Conservative candidates keep attacking the conservative network to burnish their conservative bona fides

Al Drago / Bloomberg via Getty Images
Fox News 2024 GOP primary debate
(Image credit: Al Drago / Bloomberg via Getty Images)

There's little question that Fox News is the single most significant, influential conservative media operation in the country. The network regularly dominates its basic cable competitors in the ratings, commanding legions of dedicated viewers for whom the Roger Ailes-founded channel is the end-all-be-all of trustworthy news, particularly and predominantly among Republicans, as a Pew Research Center study recently found. Given the network's outsized influence in conservative circles, it's not surprising that Anita Dunn, former President Barack Obama's onetime communications director, once characterized Fox as often acting like "either the research arm or the communications arm of the Republican Party" at large. 

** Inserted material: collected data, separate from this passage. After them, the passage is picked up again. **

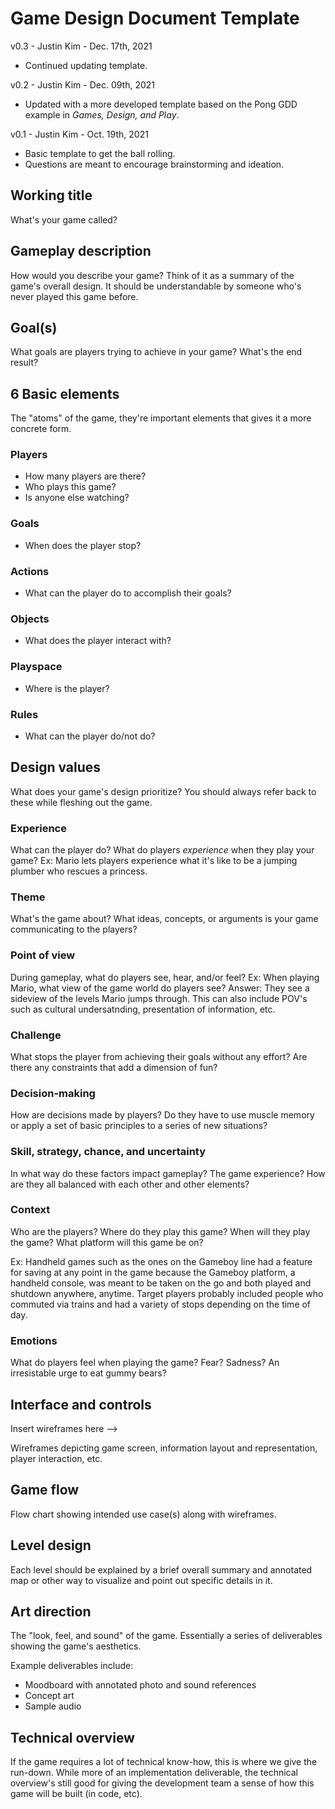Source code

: # Game Design Document Template

v0.3 - Justin Kim - Dec. 17th, 2021 

- Continued updating template.

v0.2 - Justin Kim - Dec. 09th, 2021 

- Updated with a more developed template based on the Pong GDD example in *Games, Design, and Play*.

v0.1 - Justin Kim - Oct. 19th, 2021

- Basic template to get the ball rolling.
- Questions are meant to encourage brainstorming and ideation.

## Working title

What's your game called?

## Gameplay description

How would you describe your game? Think of it as a summary of the game's overall design. It should be understandable by someone who's never played this game before. 

## Goal(s)

What goals are players trying to achieve in your game? What's the end result?

## 6 Basic elements

The "atoms" of the game, they're important elements that gives it a more concrete form.

### Players

- How many players are there?
- Who plays this game?
- Is anyone else watching?

### Goals

- When does the player stop?

### Actions

- What can the player do to accomplish their goals?

### Objects

- What does the player interact with?

### Playspace

- Where is the player?

### Rules

- What can the player do/not do?

## Design values

What does your game's design prioritize? You should always refer back to these while fleshing out the game.

### Experience

What can the player do? What do players *experience* when they play your game? Ex: Mario lets players experience what it's like to be a jumping plumber who rescues a princess. 

### Theme

What's the game about? What ideas, concepts, or arguments is your game communicating to the players?

### Point of view

During gameplay, what do players see, hear, and/or feel? Ex: When playing Mario, what view of the game world do players see? Answer: They see a sideview of the levels Mario jumps through. This can also include POV's such as cultural undersatnding, presentation of information, etc.

### Challenge

What stops the player from achieving their goals without any effort? Are there any constraints that add a dimension of fun?

### Decision-making

How are decisions made by players? Do they have to use muscle memory or apply a set of basic principles to a series of new situations?

### Skill, strategy, chance, and uncertainty

In what way do these factors impact gameplay? The game experience? How are they all balanced with each other and other elements?

### Context

Who are the players? Where do they play this game? When will they play the game? What platform will this game be on? 

Ex: Handheld games such as the ones on the Gameboy line had a feature for saving at any point in the game because the Gameboy platform, a handheld console, was meant to be taken on the go and both played and shutdown anywhere, anytime. Target players probably included people who commuted via trains and had a variety of stops depending on the time of day. 

### Emotions

What do players feel when playing the game? Fear? Sadness? An irresistable urge to eat gummy bears?

## Interface and controls

Insert wireframes here -->

Wireframes depicting game screen, information layout and representation, player interaction, etc.

## Game flow

Flow chart showing intended use case(s) along with wireframes.

## Level design

Each level should be explained by a brief overall summary and annotated map or other way to visualize and point out specific details in it.

## Art direction

The "look, feel, and sound" of the game. Essentially a series of deliverables showing the game's aesthetics.

Example deliverables include:
- Moodboard with annotated photo and sound references
- Concept art
- Sample audio

## Technical overview

If the game requires a lot of technical know-how, this is where we give the run-down. While more of an implementation deliverable, the technical overview's still good for giving the development team a sense of how this game will be built (in code, etc).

Recently, however, candidates running to represent that very party in the upcoming presidential election have increasingly begun criticizing the network, bringing the contentious symbiosis between GOP candidates and the outlet into sharp relief. While former President Donald Trump has long felt comfortable taking a swing at any Fox coverage he deems insufficiently deferential, he has been joined over the past few weeks by rival Nikki Haley and, before he abandoned his campaign, Florida Gov. Ron DeSantis, all of whom have gone out of their way to publicly attack the network, even as they court its viewers for their votes.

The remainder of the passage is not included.